I’ll come on to the former point shortly, but to answer latter part of the question, the FCA, as part of their Asset Management Market Study, has attempted to address this by highlighting the importance of funds having clear objectives that gave investors a better understanding of what a fund is seeking to achieve.
This should then allow investors to measure whether the manager is doing a good job. The FCA’s deadline for firms to meet their requirements on objectives (as set out in PS 19/4) was a little over a year ago and we would argue that the quality of responses from the asset management industry has been a mixed.
To illustrate, below are two examples of objectives found on the July 2021 factsheets of funds that currently reside in the IA UK All Companies sector:
Fund 1: To grow capital over a five-year period.
Fund 2: To outperform (after deduction of costs) the FTSE All-Share Index by at least 2% per annum over rolling five-year periods.
Both have clearly defined objectives, that I would say are written in simple terms, but how can I tell if the respective fund managers are doing a good enough job for their investors?
A core element of the research process at Square Mile is to ask managers to state what it is they are looking to achieve with their strategies and a question we often ask is what can investors expect by investing in your fund? We need to understand how the fund is managed and what impact any biases within the manager’s approach could have on future returns.
This does sound rather simplistic but rather than look at a fund versus its peer group (which is a flawed comparison in our view), why not look at the fund versus what it is the manager is actually striving to achieve? Simple, isn’t it?!
Therefore, clearly the second objective provides investors with a far clearer idea of what the manager is seeking to deliver and, from an analytical perspective, a far more meaningful method of performance comparison.
Linking this back to the question of how important is past performance? We would look at how the fund behaved rather than how it performed during certain periods.
That might sound like semantics, but what if the manager has a very conservative investment approach? Is it appropriate to look at the fund’s returns against a market environment that has delivered 20 per cent returns in each of the past five calendar years?
If the fund has only managed 15 per cent per annum over that period, the cumulative return would suggest that the manager is doing a poor job. However, within the context of what he/she is looking to achieve given the market conditions, this result may actually be admirable.

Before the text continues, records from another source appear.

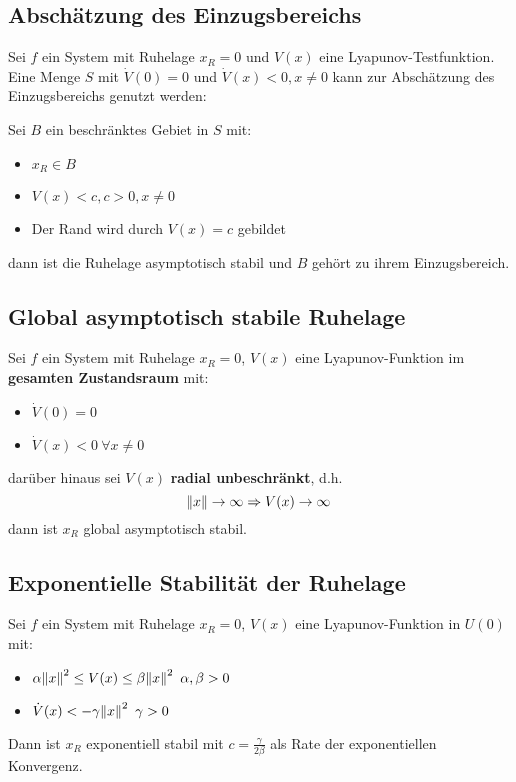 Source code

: \subsection{Abschätzung des Einzugsbereichs}
Sei $f$ ein System mit Ruhelage $x_R=0$ und $V(x)$ eine Lyapunov-Testfunktion. Eine
Menge $S$ mit $\dot{V}(0) = 0$ und $\dot{V}(x) < 0, x \neq 0$ kann zur Abschätzung des
Einzugsbereichs genutzt werden:

Sei $B$ ein beschränktes Gebiet in $S$ mit:
\begin{itemize}
    \item $x_R \in B$
    \item $V(x) < c, c>0, x \neq 0$
    \item Der Rand wird durch $V(x)=c$ gebildet
\end{itemize}
dann ist die Ruhelage asymptotisch stabil und $B$ gehört zu ihrem Einzugsbereich.

\subsection{Global asymptotisch stabile Ruhelage}
Sei $f$ ein System mit Ruhelage $x_R=0$, $V(x)$ eine Lyapunov-Funktion im
\textbf{gesamten Zustandsraum} mit:
\begin{itemize}
    \item
        $\dot{V}(0) = 0$
    \item
        $\dot{V}(x) < 0\ \forall x \neq 0$
\end{itemize}
darüber hinaus sei $V(x)$ \textbf{radial unbeschränkt}, d.h.
\begin{equation}
    \norm{x} \to \infty \Rightarrow V(x) \to \infty 
\end{equation}
dann ist $x_R$ global asymptotisch stabil.

\subsection{Exponentielle Stabilität der Ruhelage}
Sei $f$ ein System mit Ruhelage $x_R=0$, $V(x)$ eine Lyapunov-Funktion in $U(0)$ mit:
\begin{itemize}
    \item
        $\alpha \norm{x}^2 \leq V(x) \leq \beta \norm{x}^2\ \alpha, \beta > 0$
    \item
        $\dot{V}(x) < -\gamma \norm{x}^2\ \gamma > 0$
\end{itemize}
Dann ist $x_R$ exponentiell stabil mit $c=\frac{\gamma}{2 \beta}$ als Rate der exponentiellen Konvergenz.

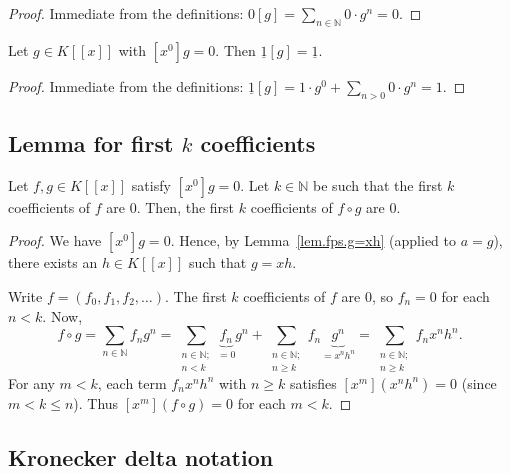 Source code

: \begin{proof}
\leanok
Immediate from the definitions: $0[g] = \sum_{n \in \mathbb{N}} 0 \cdot g^n = 0$.
\end{proof}

\begin{lemma}
\label{lem.fps.subs.one}
\leanhelper
\leanok
Let $g \in K[[x]]$ with $[x^0]g = 0$. Then $\underline{1}[g] = \underline{1}$.
\end{lemma}

\begin{proof}
\leanok
Immediate from the definitions: $\underline{1}[g] = 1 \cdot g^0 + \sum_{n > 0} 0 \cdot g^n = 1$.
\end{proof}

\subsection{Lemma for first $k$ coefficients}

\begin{lemma}
\label{lem.fps.fg-coeffs-0}
\leantarget
\leanok
Let $f, g \in K[[x]]$ satisfy $[x^0]g = 0$. Let $k \in \mathbb{N}$ be such
that the first $k$ coefficients of $f$ are $0$. Then, the first $k$
coefficients of $f \circ g$ are $0$.
\end{lemma}

\begin{proof}
\leanok
We have $[x^0]g = 0$. Hence, by Lemma~\ref{lem.fps.g=xh} (applied to
$a = g$), there exists an $h \in K[[x]]$ such that $g = xh$.

Write $f = (f_0, f_1, f_2, \ldots)$. The first $k$ coefficients of $f$
are $0$, so $f_n = 0$ for each $n < k$. Now,
\[
f \circ g = \sum_{n \in \mathbb{N}} f_n g^n
= \sum_{\substack{n \in \mathbb{N}; \\ n < k}} \underbrace{f_n}_{= 0} g^n
+ \sum_{\substack{n \in \mathbb{N}; \\ n \geq k}} f_n \underbrace{g^n}_{= x^n h^n}
= \sum_{\substack{n \in \mathbb{N}; \\ n \geq k}} f_n x^n h^n.
\]
For any $m < k$, each term $f_n x^n h^n$ with $n \geq k$ satisfies
$[x^m](x^n h^n) = 0$ (since $m < k \leq n$). Thus $[x^m](f \circ g) = 0$
for each $m < k$.
\end{proof}

\subsection{Kronecker delta notation}

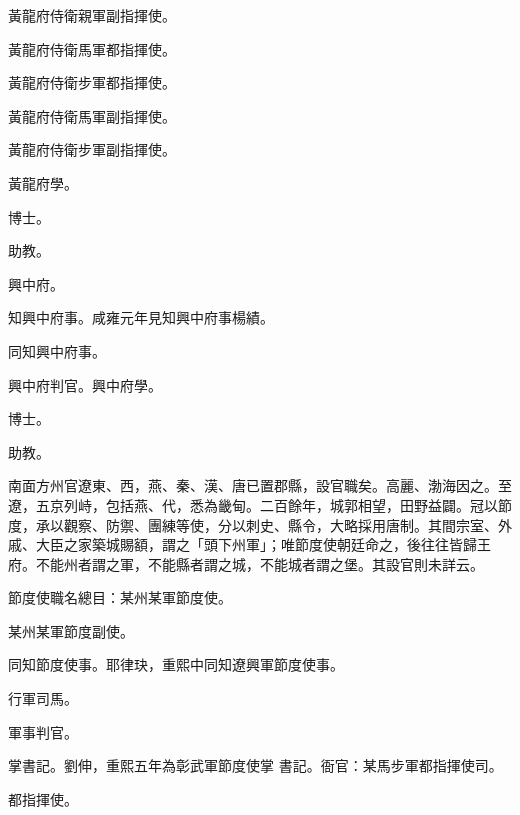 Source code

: \begin{pinyinscope}
 黃龍府侍衛親軍副指揮使。



 黃龍府侍衛馬軍都指揮使。



 黃龍府侍衛步軍都指揮使。



 黃龍府侍衛馬軍副指揮使。



 黃龍府侍衛步軍副指揮使。



 黃龍府學。



 博士。



 助教。



 興中府。



 知興中府事。咸雍元年見知興中府事楊績。



 同知興中府事。



 興中府判官。興中府學。



 博士。



 助教。



 南面方州官遼東、西，燕、秦、漢、唐已置郡縣，設官職矣。高麗、渤海因之。至遼，五京列峙，包括燕、代，悉為畿甸。二百餘年，城郭相望，田野益闢。冠以節度，承以觀察、防禦、團練等使，分以刺史、縣令，大略採用唐制。其間宗室、外戚、大臣之家築城賜額，謂之「頭下州軍」；唯節度使朝廷命之，後往往皆歸王府。不能州者謂之軍，不能縣者謂之城，不能城者謂之堡。其設官則未詳云。



 節度使職名總目：某州某軍節度使。



 某州某軍節度副使。



 同知節度使事。耶律玦，重熙中同知遼興軍節度使事。



 行軍司馬。



 軍事判官。



 掌書記。劉伸，重熙五年為彰武軍節度使掌
 書記。衙官：某馬步軍都指揮使司。



 都指揮使。




\end{pinyinscope}
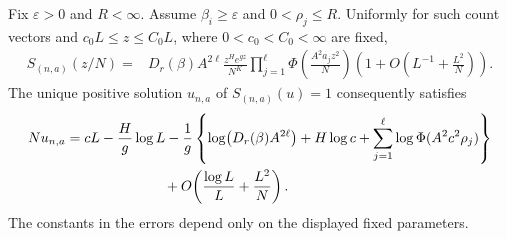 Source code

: \begin{theorem}
\label{thm:simplex-boundary-crossover}
Fix $\varepsilon>0$ and $R<\infty$. Assume $\beta_i\ge\varepsilon$
and $0<\rho_j\le R$. Uniformly for such count vectors and
$c_0L\le z\le C_0L$, where $0<c_0<C_0<\infty$ are fixed,
\begin{align}
S_{(n,a)}(z/N)
={}&D_r(\beta)A^{2\ell}\frac{z^H e^{gz}}{N^K}
\prod_{j=1}^\ell\Phi\!\left(\frac{A^2a_jz^2}{N}\right)
\left(1+O\!\left(L^{-1}+\frac{L^2}{N}\right)\right).
\label{eq:simplex-boundary-profile}
\end{align}
The unique positive solution $u_{n,a}$ of $S_{(n,a)}(u)=1$ consequently
satisfies
\begin{align}
Nu_{n,a}
={}&cL-\frac Hg\log L
-\frac1g\left\{
\log\bigl(D_r(\beta)A^{2\ell}\bigr)+H\log c
+\sum_{j=1}^\ell\log\Phi(A^2c^2\rho_j)\right\}
\notag\\
&\hspace{20mm}+O\!\left(\frac{\log L}{L}+\frac{L^2}{N}\right).
\label{eq:simplex-boundary-root}
\end{align}
The constants in the errors depend only on the displayed fixed parameters.
\end{theorem}

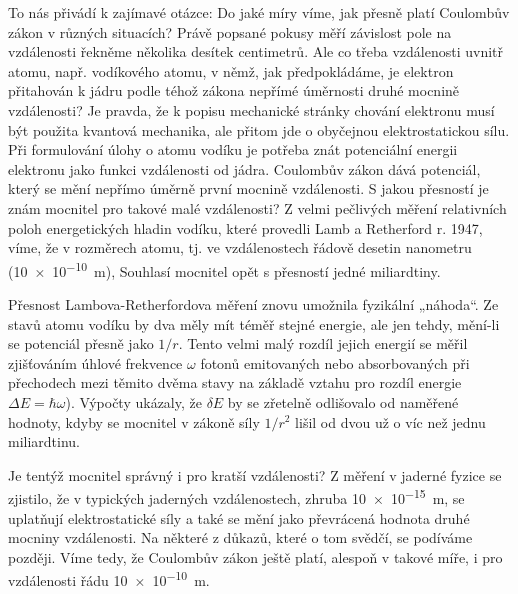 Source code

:       To nás přivádí k zajímavé otázce: Do jaké míry víme, jak přesně platí Coulombův zákon v různých 
      situacích? Právě popsané pokusy měří závislost pole na vzdálenosti řekněme několika desítek centimetrů. 
      Ale co třeba vzdálenosti uvnitř atomu, např. vodíkového atomu, v němž, jak předpokládáme, je elektron 
      přitahován k jádru podle téhož zákona nepřímé úměrnosti druhé mocnině vzdálenosti? Je pravda, že k 
      popisu mechanické stránky chování elektronu musí být použita kvantová mechanika, ale přitom jde o 
      obyčejnou elektrostatickou sílu. Při formulování úlohy o atomu vodíku je potřeba znát potenciální 
      energii elektronu jako funkci vzdálenosti od jádra. Coulombův zákon dává potenciál, který se mění 
      nepřímo úměrně první mocnině vzdálenosti. S jakou přesností je znám mocnitel pro takové malé 
      vzdálenosti? Z velmi pečlivých měření relativních poloh energetických hladin vodíku, které provedli 
      Lamb a Retherford r. 1947, víme, že v rozměrech atomu, tj. ve vzdálenostech řádově desetin nanometru 
      (\SI{10e-10}{\meter}), Souhlasí mocnitel opět s přesností jedné miliardtiny.
      
      Přesnost Lambova-Retherfordova měření znovu umožnila fyzikální „náhoda“. Ze stavů atomu vodíku by dva 
      měly mít téměř stejné energie, ale jen tehdy, mění-li se potenciál přesně jako \(1/r\). Tento velmi 
      malý rozdíl jejich energií se měřil zjišťováním úhlové frekvence \(\omega\) fotonů emitovaných nebo 
      absorbovaných při přechodech mezi těmito dvěma stavy na základě vztahu pro rozdíl energie \(\Delta E 
      = \si{\planckbar}\omega\)). Výpočty ukázaly, že \(\delta E\) by se zřetelně odlišovalo od naměřené 
      hodnoty, kdyby se mocnitel v zákoně síly \(1/r^2\) lišil od dvou už o víc než jednu miliardtinu.
      
      Je tentýž mocnitel správný i pro kratší vzdálenosti? Z měření v jaderné fyzice se zjistilo, že v 
      typických jaderných vzdálenostech, zhruba \SI{10e-15}{\meter}, se uplatňují elektrostatické síly a také 
      se mění jako převrácená hodnota druhé mocniny vzdálenosti. Na některé z důkazů, které o tom svědčí, se 
      podíváme později. Víme tedy, že Coulombův zákon ještě platí, alespoň v takové míře, i pro vzdálenosti 
      řádu \SI{10e-10}{\meter}.
      
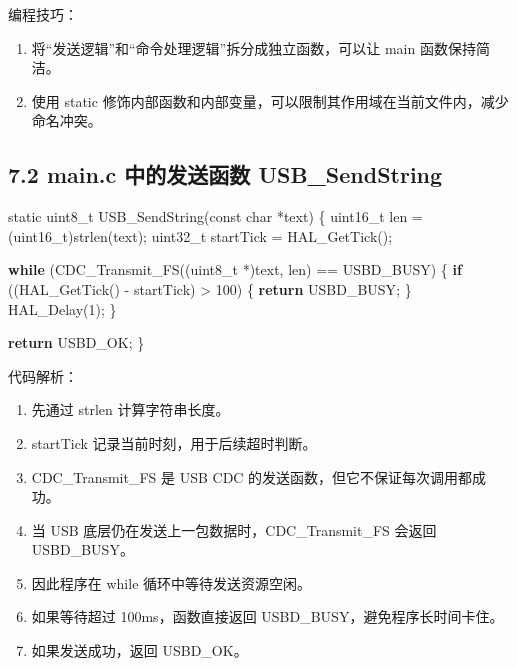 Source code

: \documentclass[
  chinese,
  UTF8,
  oneside,
  openany]{ctexbook}
\newenvironment{Shaded}{}{}
\newcommand{\ControlFlowTok}[1]{\textcolor[rgb]{0.00,0.44,0.13}{\textbf{#1}}}
\newcommand{\DataTypeTok}[1]{\textcolor[rgb]{0.56,0.13,0.00}{#1}}
\newcommand{\DecValTok}[1]{\textcolor[rgb]{0.25,0.63,0.44}{#1}}
\newcommand{\NormalTok}[1]{#1}
\newcommand{\OperatorTok}[1]{\textcolor[rgb]{0.40,0.40,0.40}{#1}}
\providecommand{\tightlist}{%
  \setlength{\itemsep}{0pt}\setlength{\parskip}{0pt}}
\begin{document}
编程技巧：

\begin{enumerate}
\def\labelenumi{\arabic{enumi}.}
\tightlist
\item
  将``发送逻辑''和``命令处理逻辑''拆分成独立函数，可以让 main
  函数保持简洁。
\item
  使用 static
  修饰内部函数和内部变量，可以限制其作用域在当前文件内，减少命名冲突。
\end{enumerate}

\subsection{7.2 main.c 中的发送函数
USB\_SendString}\label{main.c-ux4e2dux7684ux53d1ux9001ux51fdux6570-usb_sendstring}

\begin{Shaded}
\begin{Highlighting}[]
\DataTypeTok{static} \DataTypeTok{uint8\_t}\NormalTok{ USB\_SendString}\OperatorTok{(}\DataTypeTok{const} \DataTypeTok{char} \OperatorTok{*}\NormalTok{text}\OperatorTok{)}
\OperatorTok{\{}
    \DataTypeTok{uint16\_t}\NormalTok{ len }\OperatorTok{=} \OperatorTok{(}\DataTypeTok{uint16\_t}\OperatorTok{)}\NormalTok{strlen}\OperatorTok{(}\NormalTok{text}\OperatorTok{);}
    \DataTypeTok{uint32\_t}\NormalTok{ startTick }\OperatorTok{=}\NormalTok{ HAL\_GetTick}\OperatorTok{();}

    \ControlFlowTok{while} \OperatorTok{(}\NormalTok{CDC\_Transmit\_FS}\OperatorTok{((}\DataTypeTok{uint8\_t} \OperatorTok{*)}\NormalTok{text}\OperatorTok{,}\NormalTok{ len}\OperatorTok{)} \OperatorTok{==}\NormalTok{ USBD\_BUSY}\OperatorTok{)}
    \OperatorTok{\{}
        \ControlFlowTok{if} \OperatorTok{((}\NormalTok{HAL\_GetTick}\OperatorTok{()} \OperatorTok{{-}}\NormalTok{ startTick}\OperatorTok{)} \OperatorTok{\textgreater{}} \DecValTok{100}\OperatorTok{)}
        \OperatorTok{\{}
            \ControlFlowTok{return}\NormalTok{ USBD\_BUSY}\OperatorTok{;}
        \OperatorTok{\}}
\NormalTok{        HAL\_Delay}\OperatorTok{(}\DecValTok{1}\OperatorTok{);}
    \OperatorTok{\}}

    \ControlFlowTok{return}\NormalTok{ USBD\_OK}\OperatorTok{;}
\OperatorTok{\}}
\end{Highlighting}
\end{Shaded}

代码解析：

\begin{enumerate}
\def\labelenumi{\arabic{enumi}.}
\tightlist
\item
  先通过 strlen 计算字符串长度。
\item
  startTick 记录当前时刻，用于后续超时判断。
\item
  CDC\_Transmit\_FS 是 USB CDC 的发送函数，但它不保证每次调用都成功。
\item
  当 USB 底层仍在发送上一包数据时，CDC\_Transmit\_FS 会返回 USBD\_BUSY。
\item
  因此程序在 while 循环中等待发送资源空闲。
\item
  如果等待超过 100ms，函数直接返回 USBD\_BUSY，避免程序长时间卡住。
\item
  如果发送成功，返回 USBD\_OK。
\end{enumerate}
\end{document}
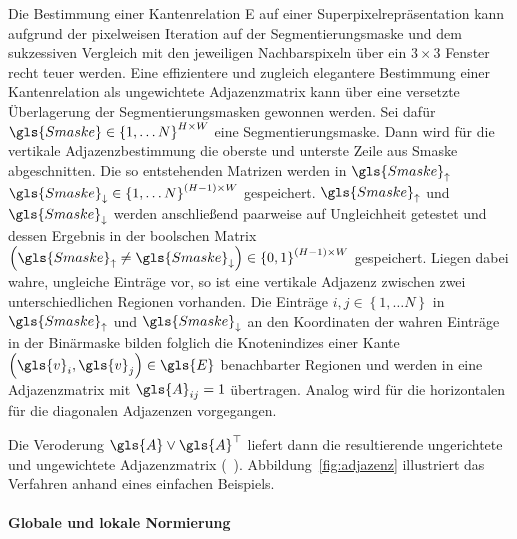 Die Bestimmung einer Kantenrelation \gls{E} auf einer Superpixelrepräsentation kann aufgrund der pixelweisen Iteration auf der Segmentierungsmaske und dem sukzessiven Vergleich mit den jeweiligen Nachbarspixeln über ein $3 \times 3$ Fenster recht teuer werden.
Eine effizientere und zugleich elegantere Bestimmung einer Kantenrelation als ungewichtete Adjazenzmatrix kann über eine versetzte Überlagerung der Segmentierungsmasken gewonnen werden.
Sei dafür $\gls{Smaske} \in {\left\{1, \ldots N\right\}}^{H \times W}$ eine Segmentierungsmaske.
Dann wird für die vertikale Adjazenzbestimmung die oberste und unterste Zeile aus \gls{Smaske} abgeschnitten.
Die so entstehenden Matrizen werden in $\gls{Smaske}_{\uparrow}$ \bzw{} $\gls{Smaske}_{\downarrow} \in {\left\{1, \ldots N\right\}}^{\left(H-1\right) \times W}$ gespeichert.
$\gls{Smaske}_{\uparrow}$ und $\gls{Smaske}_{\downarrow}$ werden anschließend paarweise auf Ungleichheit getestet und dessen Ergebnis in der boolschen Matrix $\left(\gls{Smaske}_{\uparrow} \neq \gls{Smaske}_{\downarrow}\right) \in {\left\{0, 1\right\}}^{\left(H-1\right) \times W}$ gespeichert.
Liegen dabei wahre, \dhe{} ungleiche Einträge vor, so ist eine vertikale Adjazenz zwischen zwei unterschiedlichen Regionen vorhanden.
Die Einträge $i,j \in \left\{1, \ldots N \right\}$ in $\gls{Smaske}_{\uparrow}$ und $\gls{Smaske}_{\downarrow}$ an den Koordinaten der wahren Einträge in der Binärmaske bilden folglich die Knotenindizes einer Kante $\left(\gls{v}_i, \gls{v}_j\right) \in \gls{E}$ benachbarter Regionen und werden in eine Adjazenzmatrix mit $\gls{A}_{ij}=1$ übertragen.
Analog wird für die horizontalen \bzw{} für die diagonalen Adjazenzen vorgegangen.

Die Veroderung $\gls{A} \vee \gls{A}^{\top}$ liefert dann die resultierende ungerichtete und ungewichtete Adjazenzmatrix (\vgl{}~\cite{stackoverflow}).
Abbildung~\ref{fig:adjazenz} illustriert das Verfahren anhand eines einfachen Beispiels.

\paragraph{Globale und lokale Normierung}
\label{globale_lokale_normierung}


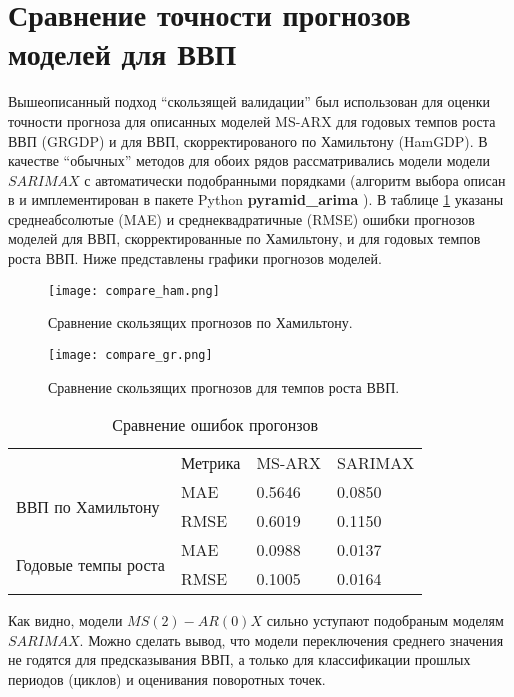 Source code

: \documentclass[../report.tex]{subfiles}
\begin{document}
	
	\section{Сравнение точности прогнозов моделей для ВВП}
	
	Вышеописанный подход ``скользящей валидации'' был использован для оценки точности прогноза для описанных моделей MS-ARX для годовых темпов роста ВВП (GRGDP) и для ВВП, скорректированого по Хамильтону (HamGDP). В качестве ``обычных'' методов для обоих рядов рассматривались модели модели $SARIMAX$ с автоматически подобранными порядками (алгоритм выбора описан в \cite{hynd_autoarima} и имплементирован в пакете Python \textbf{pyramid\_arima} \cite{pyramid_arima}). В таблице \ref{tbl:errors} указаны среднеабсолютые (MAE) и среднеквадратичные (RMSE) ошибки прогнозов моделей для ВВП, скорректированные по Хамильтону, и для годовых темпов роста ВВП. Ниже представлены графики прогнозов моделей.
	
	\begin{figure}
		\texttt{[image: compare\_ham.png]}
		\caption{Сравнение скользящих прогнозов по Хамильтону.}
		\label{fig:rollcompare-ham}
	\end{figure}
	
	\begin{figure}
		\texttt{[image: compare\_gr.png]}
		\caption{Сравнение скользящих прогнозов для темпов роста ВВП.}
		\label{fig:rollcompare-tr}
	\end{figure}
	
	\begin{table}[]
		\centering
		\caption{Сравнение ошибок прогонзов}
		\label{tbl:errors}
		\begin{tabular}{llll}
			& Метрика & MS-ARX & SARIMAX \\
			\multirow{2}{*}{ВВП по Хамильтону} & MAE    & 0.5646 & 0.0850  \\
			& RMSE   & 0.6019 & 0.1150  \\
			\multirow{2}{*}{Годовые темпы роста}       & MAE    & 0.0988 & 0.0137  \\
			& RMSE   & 0.1005 & 0.0164 
		\end{tabular}
	\end{table}
	
	
	Как видно, модели $MS(2)-AR(0)X$ сильно уступают подобраным моделям $SARIMAX$. Можно сделать вывод, что модели переключения среднего значения не годятся для предсказывания ВВП, а только для классификации прошлых периодов (циклов) и оценивания поворотных точек.
	
\end{document}
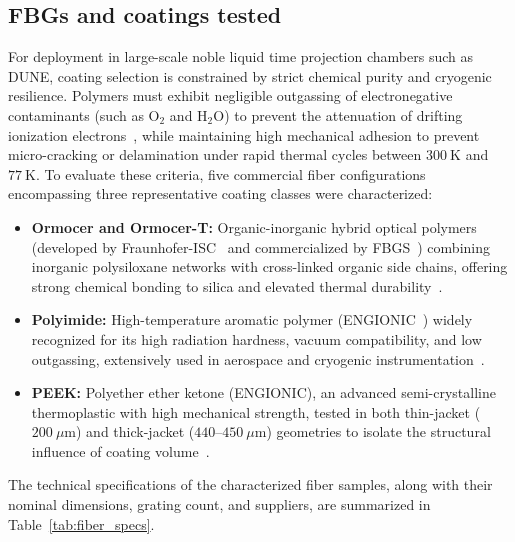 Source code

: \documentclass[preprint,11pt]{elsarticle}
\begin{document}
\subsection{FBGs and coatings tested}
\label{subsec:fibers}

For deployment in large-scale noble liquid time projection chambers such as DUNE, coating selection is constrained by strict chemical purity and cryogenic resilience. Polymers must exhibit negligible outgassing of electronegative contaminants (such as $\text{O}_2$ and $\text{H}_2\text{O}$) to prevent the attenuation of drifting ionization electrons~\cite{Acciarri2020ProtoDUNE}, while maintaining high mechanical adhesion to prevent micro-cracking or delamination under rapid thermal cycles between $300~\text{K}$ and $77~\text{K}$. To evaluate these criteria, five commercial fiber configurations encompassing three representative coating classes were characterized:
\begin{itemize}
    \item \textbf{Ormocer and Ormocer-T:} Organic-inorganic hybrid optical polymers (developed by Fraunhofer-ISC~\cite{} and commercialized by FBGS~\cite{}) combining inorganic polysiloxane networks with cross-linked organic side chains, offering strong chemical bonding to silica and elevated thermal durability~\cite{Popall1998}.
    \item \textbf{Polyimide:} High-temperature aromatic polymer (ENGIONIC~\cite{}) widely recognized for its high radiation hardness, vacuum compatibility, and low outgassing, extensively used in aerospace and cryogenic instrumentation~\cite{Zhao2007}.
    \item \textbf{PEEK:} Polyether ether ketone (ENGIONIC), an advanced semi-crystalline thermoplastic with high mechanical strength, tested in both thin-jacket ($200~\mu\text{m}$) and thick-jacket ($440$--$450~\mu\text{m}$) geometries to isolate the structural influence of coating volume~\cite{NIST_CryoMaterials,Rajan2013}.
\end{itemize}

The technical specifications of the characterized fiber samples, along with their nominal dimensions, grating count, and suppliers, are summarized in Table~\ref{tab:fiber_specs}.
\end{document}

We would also advocate looking at performance in respect to how much risk the manager taking to deliver the fund’s returns and we are increasingly mindful of cost. In the same way as looking at a Sharpe ratio, for example, to analyse risk adjusted returns, we also look at the total cost of investment relative to outperformance. This allows us to determine if the fund, despite a strong track record, is, in our view, offering adequate value for money.
Within the performance section of the Fund Dashboard, Square Mile and FE fundinfo provide the fund’s three-year annualised absolute return as well as calculating its performance success. We believe the second ratio is very useful as it provides a quick and easy measure of how successful the fund has been over the period of its stated performance objective – the higher the number the greater the level of consistency the fund manager has of meeting the fund’s performance objective.